Updated: May 9, 2020
What's going on everyone?
So I taught a lesson using Celeste, developed by Matt Makes Games. It was my first time teaching this lesson and overall, I thought it went really well. I will note that I taught this in my Advisory class, which is kind of like a homeroom. It is a place to check in on kids and teach lessons about life, rather than something content specific. I used my Nintendo Switch for the lesson. You can find the lesson here.
If you don't know much this game, it is a screen by screen platform game. Basically, with each screen you need to figure out how to jump across from one side to another.
The plot of the game, however, is about a girl, Madeline, trying to climb a mountain named Celeste. The mountain is a metaphor for anxiety, depression, and other metal wellness issues Madeline faces in her life.

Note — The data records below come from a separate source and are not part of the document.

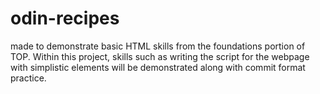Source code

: # odin-recipes
made to demonstrate basic HTML skills from the foundations portion of TOP.  Within this project, skills such as writing the script for the webpage with simplistic elements will be demonstrated along with commit format practice.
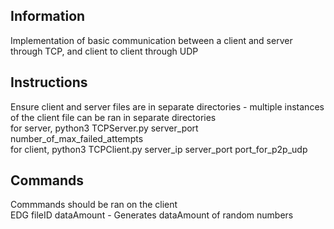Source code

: ## Information
Implementation of basic communication between a client and server through TCP, and client to client through UDP  
## Instructions
Ensure client and server files are in separate directories - multiple instances of the client file can be ran in separate directories  
for server, python3 TCPServer.py server_port number_of_max_failed_attempts  
for client, python3 TCPClient.py server_ip server_port port_for_p2p_udp  
## Commands
Commmands should be ran on the client  
EDG fileID dataAmount - Generates dataAmount of random numbers
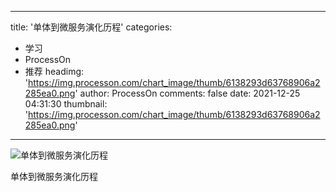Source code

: 
---
title: '单体到微服务演化历程'
categories: 
 - 学习
 - ProcessOn
 - 推荐
headimg: 'https://img.processon.com/chart_image/thumb/6138293d63768906a2285ea0.png'
author: ProcessOn
comments: false
date: 2021-12-25 04:31:30
thumbnail: 'https://img.processon.com/chart_image/thumb/6138293d63768906a2285ea0.png'
---

<div>   
<img class="thumb" alt="单体到微服务演化历程" src="https://img.processon.com/chart_image/thumb/6138293d63768906a2285ea0.png" referrerpolicy="no-referrer">
<p>单体到微服务演化历程</p>  
</div>
            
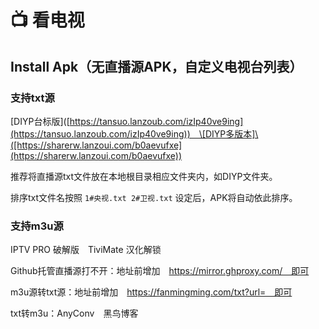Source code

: # 📺 看电视

## Install Apk（无直播源APK，自定义电视台列表）

### 支持txt源

\[DIYP台标版]\([https://tansuo.lanzoub.com/izIp40ve9ing](https://tansuo.lanzoub.com/izIp40ve9ing))　\[DIYP多版本]\([https://sharerw.lanzoui.com/b0aevufxe](https://sharerw.lanzoui.com/b0aevufxe))

推荐将直播源txt文件放在本地根目录相应文件夹内，如DIYP文件夹。

排序txt文件名按照 `1#央视.txt 2#卫视.txt` 设定后，APK将自动依此排序。

### 支持m3u源

IPTV PRO 破解版　TiviMate 汉化解锁

Github托管直播源打不开：地址前增加　https://mirror.ghproxy.com/　即可

m3u源转txt源：地址前增加　https://fanmingming.com/txt?url=　即可

txt转m3u：AnyConv　黑鸟博客
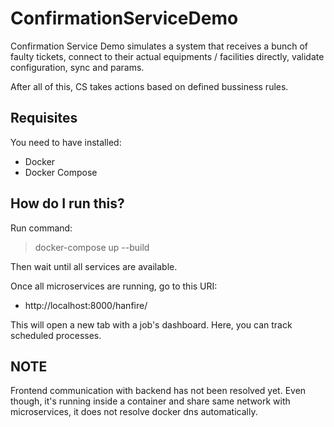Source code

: # ConfirmationServiceDemo

Confirmation Service Demo simulates a system that receives a bunch of faulty tickets, 
connect to their actual equipments / facilities directly, validate configuration, sync and params.

After all of this, CS takes actions based on defined bussiness rules.

## Requisites

You need to have installed:

* Docker
* Docker Compose

## How do I run this?

Run command: 

> docker-compose up --build 

Then wait until all services are available.

Once all microservices are running, go to this URI:

* http://localhost:8000/hanfire/

This will open a new tab with a job's dashboard. 
Here, you can track scheduled processes.

## NOTE

Frontend communication with backend has not been resolved yet.
Even though, it's running inside a container and share same network with microservices, 
it does not resolve docker dns automatically.

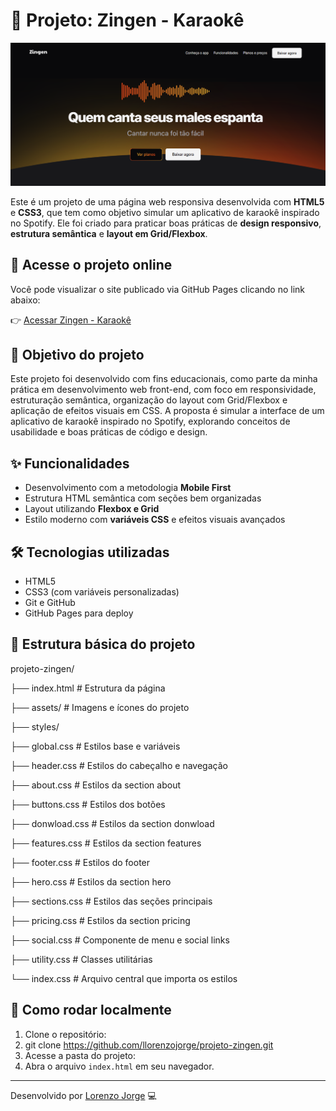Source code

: # 📰 Projeto: Zingen - Karaokê

![Visual do projeto Zingen - Karaokê](assets/preview-zingen.png)

Este é um projeto de uma página web responsiva desenvolvida com **HTML5** e **CSS3**, que tem como objetivo simular um aplicativo de karaokê inspirado no Spotify. Ele foi criado para praticar boas práticas de **design responsivo**, **estrutura semântica** e **layout em Grid/Flexbox**.

## 🔗 Acesse o projeto online
Você pode visualizar o site publicado via GitHub Pages clicando no link abaixo:

👉 [Acessar Zingen - Karaokê](https://llorenzojorge.github.io/projeto-zingen)

## 📌 Objetivo do projeto
Este projeto foi desenvolvido com fins educacionais, como parte da minha prática em desenvolvimento web front-end, com foco em responsividade, estruturação semântica, organização do layout com Grid/Flexbox e aplicação de efeitos visuais em CSS.
A proposta é simular a interface de um aplicativo de karaokê inspirado no Spotify, explorando conceitos de usabilidade e boas práticas de código e design.

## ✨ Funcionalidades
- Desenvolvimento com a metodologia **Mobile First**  
- Estrutura HTML semântica com seções bem organizadas  
- Layout utilizando **Flexbox e Grid**  
- Estilo moderno com **variáveis CSS** e efeitos visuais avançados  

## 🛠️ Tecnologias utilizadas
- HTML5
- CSS3 (com variáveis personalizadas)
- Git e GitHub
- GitHub Pages para deploy

## 📁 Estrutura básica do projeto
projeto-zingen/

├── index.html # Estrutura da página

├── assets/ # Imagens e ícones do projeto

├── styles/

  ├── global.css # Estilos base e variáveis

  ├── header.css # Estilos do cabeçalho e navegação

  ├── about.css # Estilos da section about

  ├── buttons.css # Estilos dos botões

  ├── donwload.css # Estilos da section donwload

  ├── features.css # Estilos da section features

  ├── footer.css # Estilos do footer

  ├── hero.css # Estilos da section hero

  ├── sections.css # Estilos das seções principais

  ├── pricing.css # Estilos da section pricing

  ├── social.css # Componente de menu e social links

  ├── utility.css # Classes utilitárias

  └── index.css # Arquivo central que importa os estilos



## 🚀 Como rodar localmente

1. Clone o repositório:
2. git clone https://github.com/llorenzojorge/projeto-zingen.git
3. Acesse a pasta do projeto:
4. Abra o arquivo `index.html` em seu navegador.

---

Desenvolvido por [Lorenzo Jorge](https://github.com/llorenzojorge) 💻
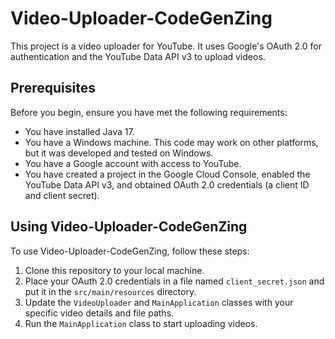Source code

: # Video-Uploader-CodeGenZing

This project is a video uploader for YouTube. It uses Google's OAuth 2.0 for authentication and the YouTube Data API v3 to upload videos.

## Prerequisites

Before you begin, ensure you have met the following requirements:

* You have installed Java 17.
* You have a Windows machine. This code may work on other platforms, but it was developed and tested on Windows.
* You have a Google account with access to YouTube.
* You have created a project in the Google Cloud Console, enabled the YouTube Data API v3, and obtained OAuth 2.0 credentials (a client ID and client secret).

## Using Video-Uploader-CodeGenZing

To use Video-Uploader-CodeGenZing, follow these steps:

1. Clone this repository to your local machine.
2. Place your OAuth 2.0 credentials in a file named `client_secret.json` and put it in the `src/main/resources` directory.
3. Update the `VideoUploader` and `MainApplication` classes with your specific video details and file paths.
4. Run the `MainApplication` class to start uploading videos.
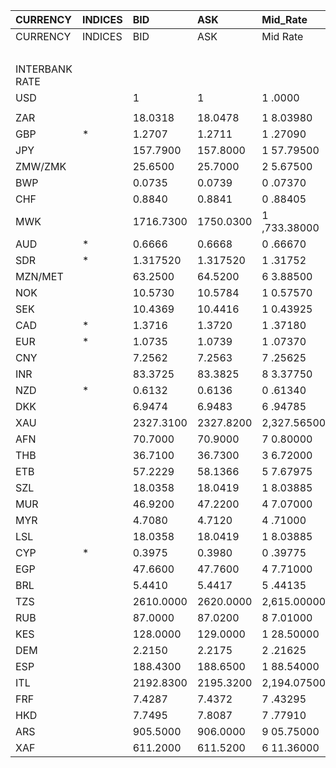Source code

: | CURRENCY       | INDICES   | BID       | ASK       | Mid_Rate     | BID_1      | ASK_1      | Mid_Rate_1   |
|:---------------|:----------|:----------|:----------|:-------------|:-----------|:-----------|:-------------|
| CURRENCY       | INDICES   | BID       | ASK       | Mid Rate     | BID        | ASK        | Mid Rate     |
|                |           |           |           |              | ZiG        | ZiG        | ZiG          |
| INTERBANK RATE |           |           |           |              |            |            |              |
| USD            |           | 1         | 1         | 1 .0000      | 13.1548    | 13.8294    | 13.4921      |
|                |           |           |           |              |            |            |              |
| ZAR            |           | 18.0318   | 18.0478   | 1 8.03980    | 1.3038     | 1.3719     | 1.3379       |
| GBP            | *         | 1.2707    | 1.2711    | 1 .27090     | 16.7158    | 17.5785    | 17.1472      |
| JPY            |           | 157.7900  | 157.8000  | 1 57.79500   | 11.4097    | 11.9956    | 11.7027      |
| ZMW/ZMK        |           | 25.6500   | 25.7000   | 2 5.67500    | 1.8547     | 1.9536     | 1.9042       |
| BWP            |           | 0.0735    | 0.0739    | 0 .07370     | 0.9668     | 1.0219     | 0.9944       |
| CHF            |           | 0.8840    | 0.8841    | 0 .88405     | 11.6288    | 12.2265    | 11.9277      |
| MWK            |           | 1716.7300 | 1750.0300 | 1 ,733.38000 | 124.1362   | 133.0335   | 128.5849     |
| AUD            | *         | 0.6666    | 0.6668    | 0 .66670     | 8.7689     | 9.2214     | 8.9952       |
| SDR            | *         | 1.317520  | 1.317520  | 1 .31752     | 17.7761    | 17.7761    | 17.7761      |
| MZN/MET        |           | 63.2500   | 64.5200   | 6 3.88500    | 4.5735     | 4.9046     | 4.7391       |
| NOK            |           | 10.5730   | 10.5784   | 1 0.57570    | 0.7645     | 0.8041     | 0.7843       |
| SEK            |           | 10.4369   | 10.4416   | 1 0.43925    | 0.7546     | 0.7937     | 0.7742       |
| CAD            | *         | 1.3716    | 1.3720    | 1 .37180     | 0.0991     | 0.1042     | 0.1017       |
| EUR            | *         | 1.0735    | 1.0739    | 1 .07370     | 14.1216    | 14.8513    | 14.4865      |
| CNY            |           | 7.2562    | 7.2563    | 7 .25625     | 0.5246     | 0.5516     | 0.5381       |
| INR            |           | 83.3725   | 83.3825   | 8 3.37750    | 6.0286     | 6.3385     | 6.1836       |
| NZD            | *         | 0.6132    | 0.6136    | 0 .61340     | 8.0665     | 8.4857     | 8.2761       |
| DKK            |           | 6.9474    | 6.9483    | 6 .94785     | 0.5023     | 0.5281     | 0.5152       |
| XAU            |           | 2327.3100 | 2327.8200 | 2,327.56500  | 30615.2975 | 32192.3539 | 31403.8257   |
| AFN            |           | 70.7000   | 70.9000   | 7 0.80000    | 5.1122     | 5.3896     | 5.2509       |
| THB            |           | 36.7100   | 36.7300   | 3 6.72000    | 2.6544     | 2.7921     | 2.7233       |
| ETB            |           | 57.2229   | 58.1366   | 5 7.67975    | 4.1377     | 4.4194     | 4.2786       |
| SZL            |           | 18.0358   | 18.0419   | 1 8.03885    | 1.3041     | 1.3715     | 1.3378       |
| MUR            |           | 46.9200   | 47.2200   | 4 7.07000    | 3.3927     | 3.5895     | 3.4911       |
| MYR            |           | 4.7080    | 4.7120    | 4 .71000     | 0.3404     | 0.3581     | 0.3493       |
| LSL            |           | 18.0358   | 18.0419   | 1 8.03885    | 1.3041     | 1.3715     | 1.3378       |
| CYP            | *         | 0.3975    | 0.3980    | 0 .39775     | 0.0287     | 0.0302     | 0.0295       |
| EGP            |           | 47.6600   | 47.7600   | 4 7.71000    | 3.4462     | 3.6306     | 3.5384       |
| BRL            |           | 5.4410    | 5.4417    | 5 .44135     | 0.3934     | 0.4136     | 0.4035       |
| TZS            |           | 2610.0000 | 2620.0000 | 2,615.00000  | 188.7283   | 199.1668   | 193.9476     |
| RUB            |           | 87.0000   | 87.0200   | 8 7.01000    | 6.2909     | 6.6150     | 6.4530       |
| KES            |           | 128.0000  | 129.0000  | 1 28.50000   | 9.2556     | 9.8063     | 9.5310       |
| DEM            |           | 2.2150    | 2.2175    | 2 .21625     | 0.1601     | 0.1685     | 0.1643       |
| ESP            |           | 188.4300  | 188.6500  | 1 88.54000   | 13.6253    | 14.3407    | 13.9830      |
| ITL            |           | 2192.8300 | 2195.3200 | 2,194.07500  | 158.5629   | 166.8835   | 162.7232     |
| FRF            |           | 7.4287    | 7.4372    | 7 .43295     | 0.5371     | 0.5653     | 0.5512       |
| HKD            |           | 7.7495    | 7.8087    | 7 .77910     | 0.5603     | 0.5936     | 0.5770       |
| ARS            |           | 905.5000  | 906.0000  | 9 05.75000   | 65.4764    | 68.8721    | 67.1743      |
| XAF            |           | 611.2000  | 611.5200  | 6 11.36000   | 44.1956    | 46.4864    | 45.3410      |
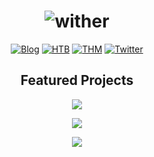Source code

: <div align="center">

# <img src="https://readme-typing-svg.herokuapp.com?font=JetBrains+Mono&size=45&duration=3000&pause=1000&color=00FF41&center=true&vCenter=true&width=280&height=65&lines=wither" alt="wither" />


[![Blog](https://img.shields.io/badge/-Blog-FF5722?style=for-the-badge&logo=blogger&logoColor=white)](https://wither.blog)
[![HTB](https://img.shields.io/badge/-Hack%20The%20Box-111927?style=for-the-badge&logo=hackthebox&logoColor=9FEF00)](https://app.hackthebox.com/profile/wthr)
[![THM](https://img.shields.io/badge/-TryHackMe-212C42?style=for-the-badge&logo=tryhackme&logoColor=white)](https://tryhackme.com/p/wither)
[![Twitter](https://img.shields.io/badge/-Twitter-1DA1F2?style=for-the-badge&logo=twitter&logoColor=white)](https://twitter.com/0xwither)

## Featured Projects

<div align="center">

<!-- Try different GitHub stats service -->
<p align="center">
<a href="https://github.com/wither/ridwalk">
<img src="https://github-readme-stats-sigma-five.vercel.app/api/pin/?username=wither&repo=ridwalk&theme=dark&bg_color=0d1117&title_color=00ff41&text_color=c9d1d9&icon_color=00ff41&border_color=21262d&border_radius=8&cache_seconds=86400" />
</a>
</p>

<p align="center">
<a href="https://github.com/wither/pwninit">
<img src="https://github-readme-stats-sigma-five.vercel.app/api/pin/?username=wither&repo=pwninit&theme=dark&bg_color=0d1117&title_color=00ff41&text_color=c9d1d9&icon_color=00ff41&border_color=21262d&border_radius=8&cache_seconds=86400" />
</a>
</p>

<p align="center">
<a href="https://github.com/wither/kali-build">
<img src="https://github-readme-stats-sigma-five.vercel.app/api/pin/?username=wither&repo=kali-build&theme=dark&bg_color=0d1117&title_color=00ff41&text_color=c9d1d9&icon_color=00ff41&border_color=21262d&border_radius=8&cache_seconds=86400" />
</a>
</p>

</div>

</div>
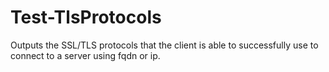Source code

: # Test-TlsProtocols
Outputs the SSL/TLS protocols that the client is able to successfully use to connect to a server using fqdn or ip.
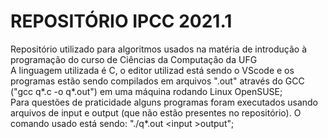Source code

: # REPOSITÓRIO IPCC 2021.1

Repositório utilizado para algoritmos usados na matéria de introdução à programação do curso de Ciências da Computação da UFG <br />
A linguagem utilizada é C, o editor utilizad está sendo o VScode e os programas estão sendo compilados em arquivos ".out" através do GCC ("gcc q*.c -o q*.out") em uma máquina rodando Linux OpenSUSE;<br/>
Para questões de praticidade alguns programas foram executados usando arquivos de input e output (que não estão presentes no repositório).
O comando usado está sendo: "./q*.out \<input \>output";
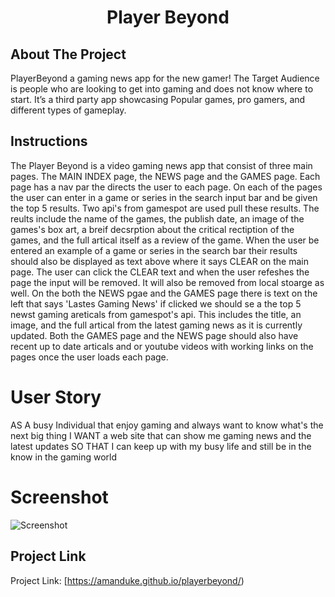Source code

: <!-- PROJECT SHIELDS -->
<!--
*** I'm using markdown "reference style" links for readability.
*** Reference links are enclosed in brackets [ ] instead of parentheses ( ).
*** See the bottom of this document for the declaration of the reference variables
*** for contributors-url, forks-url, etc. This is an optional, concise syntax you may use.
*** https://www.markdownguide.org/basic-syntax/#reference-style-links
-->

<h1 align="center">Player Beyond</h1>


<!-- ABOUT THE PROJECT -->
## About The Project
PlayerBeyond a gaming news app for the new gamer!  The Target Audience is people who are looking to get into gaming and does not know where to start. It’s a third party app showcasing Popular games, pro gamers, and different types of gameplay. 

## Instructions
The Player Beyond is a video gaming news app that consist of three main pages. The MAIN INDEX page, the NEWS page and the GAMES page. Each page has a nav par the directs the user to each page. On each of the pages the user can enter in a game or series in the search input bar and be given the top 5 results. Two api's from gamespot are used pull these results. The reults include the name of the games, the publish date, an image of the games's box art, a breif decsrption about the critical rectiption of the games, and the full artical itself as a review of the game. When the user be entered an example of a game or series in the search bar their results should also be displayed as text above where it says CLEAR on the main page. The user can click the CLEAR text and when the user refeshes the page the input will be removed. It will also be removed from local stoarge as well. 
On the both the NEWS pgae and the GAMES page there is text on the left that says 'Lastes Gaming News' if clicked we should se a the top 5 newst gaming areticals from gamespot's api. This includes the title, an image, and the full artical from the latest gaming news as it is currently updated. Both the GAMES page and the NEWS page should also have recent up to date articals and or youtube videos with working links on the pages once the user loads each page. 

# User Story
AS A busy Individual that enjoy gaming and always want to know what's the next big thing
I WANT a web site that can show me gaming news and the latest updates
SO THAT I can keep up with my busy life and still be in the know in the gaming world
<!-- ![Screenshot](https://user-images.githubusercontent.com/65379991/93036807-e6c70880-f60e-11ea-933f-d545608d831c.png "Screenshot") -->


# Screenshot 
![Screenshot](https://user-images.githubusercontent.com/65379991/94965341-4a837980-04c9-11eb-9c59-d7814163f294.png "Screenshot")


<!-- LICENSE -->
## Project Link


Project Link: [https://amanduke.github.io/playerbeyond/)


<!-- ACKNOWLEDGEMENTS
## Acknowledgements
* [GitHub Emoji Cheat Sheet](https://www.webpagefx.com/tools/emoji-cheat-sheet)
* [Img Shields](https://shields.io)
* [Choose an Open Source License](https://choosealicense.com)
* [GitHub Pages](https://pages.github.com)
* [Animate.css](https://daneden.github.io/animate.css)
* [Loaders.css](https://connoratherton.com/loaders)
* [Slick Carousel](https://kenwheeler.github.io/slick)
* [Smooth Scroll](https://github.com/cferdinandi/smooth-scroll)
* [Sticky Kit](http://leafo.net/sticky-kit)
* [JVectorMap](http://jvectormap.com)
* [Font Awesome](https://fontawesome.com) -->
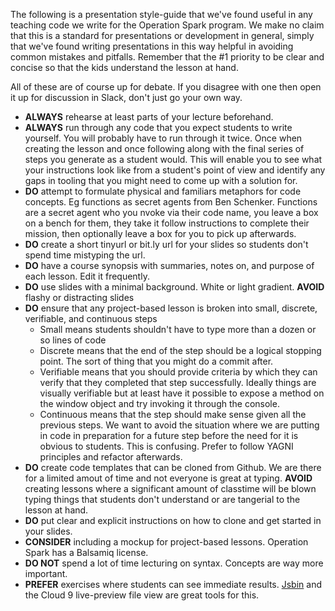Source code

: The following is a presentation style-guide that we've found useful in any teaching code we write for the Operation Spark program. We make no claim that this is a standard for presentations or development in general, simply that we've found writing presentations in this way helpful in avoiding common mistakes and pitfalls. Remember that the #1 priority to be clear and concise so that the kids understand the lesson at hand.

All of these are of course up for debate. If you disagree with one then open it up for discussion in Slack, don't just go your own way.

* **ALWAYS** rehearse at least parts of your lecture beforehand.
* **ALWAYS** run through any code that you expect students to write yourself. You will probably have to run through it twice. Once when creating the lesson and once following along with the final series of steps you generate as a student would. This will enable you to see what your instructions look like from a student's point of view and identify any gaps in tooling that you might need to come up with a solution for.
* **DO** attempt to formulate physical and familiars metaphors for code concepts. Eg functions as secret agents from Ben Schenker. Functions are a secret agent who you nvoke via their code name, you leave a box on a bench for them, they take it follow instructions to complete their mission, then optionally leave a box for you to pick up afterwards.
* **DO** create a short tinyurl or bit.ly url for your slides so students don't spend time mistyping the url.
* **DO** have a course synopsis with summaries, notes on, and purpose of each lesson. Edit it frequently.
* **DO** use slides with a minimal background. White or light gradient. **AVOID** flashy or distracting slides
* **DO** ensure that any project-based lesson is broken into small, discrete, verifiable, and continuous steps
  * Small means students shouldn't have to type more than a dozen or so lines of code
  * Discrete means that the end of the step should be a logical stopping point. The sort of thing that you might do a commit after.
  * Verifiable means that you should provide criteria by which they can verify that they completed that step successfully. Ideally things are visually verifiable but at least have it possible to expose a method on the window object and try invoking it through the console.
  * Continuous means that the step should make sense given all the previous steps. We want to avoid the situation where we are putting in code in preparation for a future step before the need for it is obvious to students. This is confusing. Prefer to follow YAGNI principles and refactor afterwards.
* **DO** create code templates that can be cloned from Github. We are there for a limited amout of time and not everyone is great at typing. **AVOID** creating lessons where a significant amount of classtime will be blown typing things that students don't understand or are tangerial to the lesson at hand.
* **DO** put clear and explicit instructions on how to clone and get started in your slides.
* **CONSIDER** including a mockup for project-based lessons. Operation Spark has a Balsamiq license.
* **DO NOT** spend a lot of time lecturing on syntax. Concepts are way more important.
* **PREFER** exercises where students can see immediate results. [Jsbin](http://jsbin.com) and the Cloud 9 live-preview file view are great tools for this.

My students really had a fun time playing through the first level. This lesson only focusses on the first level, although I hope to make more lessons for the rest of the game because it really is great. The aim of the lesson was for the students to discuss how they can overcome adversity in their lives. Playing Celeste was a great way to get this conversation started. Being a student is not easy, and this gave them a safe and fun space to have these conversations about mental health.
Here you can see an example of the handout I had my students fill out as they played. My students are currently 11th and 12th graders. Please note that I teach at school for English Language Learners, many of whom have had interrupted educations. So the responses may not look like those of typical 11th and 12th graders in the United States.
He very clearly understood the message of the game, even though he said that it is not a game he can see himself playing in his free time. I told him he was crazy because it was one of the best games that came out last year.
This particular student still needs to pass his English Regents and after this lesson he told me he was not worried because he has many more opportunities.
I definitely want to teach this lesson to the rest of my students in my history class. I will just need to find an appropriate time to do so. I will also definitely at some point create more lessons using Celeste because the message is so important for people to hear. I will also make another post eventually talking about my impressions of the game as whole.